RECORDS FOR PROCESSING
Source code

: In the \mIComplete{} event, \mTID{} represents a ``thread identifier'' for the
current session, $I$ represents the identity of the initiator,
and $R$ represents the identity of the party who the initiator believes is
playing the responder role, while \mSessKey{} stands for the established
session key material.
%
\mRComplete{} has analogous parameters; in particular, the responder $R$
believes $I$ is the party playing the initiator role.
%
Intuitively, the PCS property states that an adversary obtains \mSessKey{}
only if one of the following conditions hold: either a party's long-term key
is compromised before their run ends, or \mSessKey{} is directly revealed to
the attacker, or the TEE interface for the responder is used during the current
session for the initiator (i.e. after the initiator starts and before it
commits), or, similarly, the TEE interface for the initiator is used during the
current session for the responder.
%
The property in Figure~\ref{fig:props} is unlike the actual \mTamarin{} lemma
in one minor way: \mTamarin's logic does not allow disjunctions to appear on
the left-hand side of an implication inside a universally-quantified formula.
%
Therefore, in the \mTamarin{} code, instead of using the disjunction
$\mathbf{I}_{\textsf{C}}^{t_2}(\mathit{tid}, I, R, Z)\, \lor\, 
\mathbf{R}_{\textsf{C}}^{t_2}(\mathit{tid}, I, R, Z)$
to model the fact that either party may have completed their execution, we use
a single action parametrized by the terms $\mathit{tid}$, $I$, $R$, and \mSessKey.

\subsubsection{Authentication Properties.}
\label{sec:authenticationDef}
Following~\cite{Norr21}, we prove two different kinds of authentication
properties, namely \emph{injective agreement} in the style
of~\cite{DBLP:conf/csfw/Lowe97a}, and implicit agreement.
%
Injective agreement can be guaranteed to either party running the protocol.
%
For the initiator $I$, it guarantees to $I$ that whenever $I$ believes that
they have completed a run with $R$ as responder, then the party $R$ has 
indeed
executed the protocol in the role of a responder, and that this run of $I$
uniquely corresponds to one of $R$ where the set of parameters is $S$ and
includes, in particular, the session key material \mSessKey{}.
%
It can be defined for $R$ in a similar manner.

WHAT THE TASK REQUIRES
The whole set of records needs to be written out exactly.

WRITTEN ANSWER
Source code

: In the \mIComplete{} event, \mTID{} represents a ``thread identifier'' for the
current session, $I$ represents the identity of the initiator,
and $R$ represents the identity of the party who the initiator believes is
playing the responder role, while \mSessKey{} stands for the established
session key material.
%
\mRComplete{} has analogous parameters; in particular, the responder $R$
believes $I$ is the party playing the initiator role.
%
Intuitively, the PCS property states that an adversary obtains \mSessKey{}
only if one of the following conditions hold: either a party's long-term key
is compromised before their run ends, or \mSessKey{} is directly revealed to
the attacker, or the TEE interface for the responder is used during the current
session for the initiator (i.e. after the initiator starts and before it
commits), or, similarly, the TEE interface for the initiator is used during the
current session for the responder.
%
The property in Figure~\ref{fig:props} is unlike the actual \mTamarin{} lemma
in one minor way: \mTamarin's logic does not allow disjunctions to appear on
the left-hand side of an implication inside a universally-quantified formula.
%
Therefore, in the \mTamarin{} code, instead of using the disjunction
$\mathbf{I}_{\textsf{C}}^{t_2}(\mathit{tid}, I, R, Z)\, \lor\, 
\mathbf{R}_{\textsf{C}}^{t_2}(\mathit{tid}, I, R, Z)$
to model the fact that either party may have completed their execution, we use
a single action parametrized by the terms $\mathit{tid}$, $I$, $R$, and \mSessKey.

\subsubsection{Authentication Properties.}
\label{sec:authenticationDef}
Following~\cite{Norr21}, we prove two different kinds of authentication
properties, namely \emph{injective agreement} in the style
of~\cite{DBLP:conf/csfw/Lowe97a}, and implicit agreement.
%
Injective agreement can be guaranteed to either party running the protocol.
%
For the initiator $I$, it guarantees to $I$ that whenever $I$ believes that
they have completed a run with $R$ as responder, then the party $R$ has 
indeed
executed the protocol in the role of a responder, and that this run of $I$
uniquely corresponds to one of $R$ where the set of parameters is $S$ and
includes, in particular, the session key material \mSessKey{}.
%
It can be defined for $R$ in a similar manner.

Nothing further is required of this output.